Yes actually. Here is the branch at the point where I abandoned it for the
time being:
http://svn.vernix.org/main/library/cmd/branches/custom-classes-for-commands/lib/cmd.rb
I set out to make cmd way more compositional. There was a Command class, a
Commands container, Shortcut, SubCommand and I was thinking of Documentation.
It would be really useful to be able to have a command object and just ask it
if it has subcommands and get a list of them or ask it for its documentation.

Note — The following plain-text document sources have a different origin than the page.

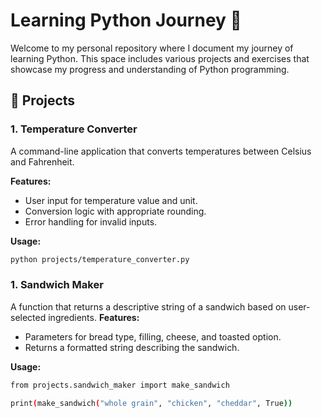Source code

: # Learning Python Journey 🚀

Welcome to my personal repository where I document my journey of learning Python. This space includes various projects and exercises that showcase my progress and understanding of Python programming.

## 📂 Projects

### 1. Temperature Converter
A command-line application that converts temperatures between Celsius and Fahrenheit.

**Features:**
- User input for temperature value and unit.
- Conversion logic with appropriate rounding.
- Error handling for invalid inputs.

**Usage:**
```bash
python projects/temperature_converter.py
```
### 1. Sandwich Maker
A function that returns a descriptive string of a sandwich based on user-selected ingredients.
**Features:**
- Parameters for bread type, filling, cheese, and toasted option.
- Returns a formatted string describing the sandwich.

**Usage:**
```bash
from projects.sandwich_maker import make_sandwich

print(make_sandwich("whole grain", "chicken", "cheddar", True))
```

That's what I was aiming for. It ended up just adding way more complexity
(which I was aiming to diminish by taking that approach). It was kludgy and
sucked. This was largely just because I did a bad job of it. I have the
feeling there could be a nice balance, where the composition of objects
approach is succinct and elegant and simple. I just had to back out and
approach it again from a different angle at the time. So after hanging out on
that branch for a few days I just moved back to the original approach. Now
the plan, enumerated in the TODO file, is to have Cmd be a module that you
mix in. When you mix it in you define methods with whatever name you want and
then you a 'command' class method to designate something a command. For
example:
command :foo
def foo
# ...
end
This makes it easy to take code that was developed previously or without Cmd
in mind and stick a Cmd type interface onto it.
Alternatively, there would be some Cmd::Base class that has the Cmd module
mixed in. You could instead inherit from this and rather than use the
'command' class method or have some naming system, work off the convention
that all public methods of the subclass are implicitly commands. After doing
that I think I would tackle wrapping command and subcommand discovery into
specialized instances of stuff like a Command class.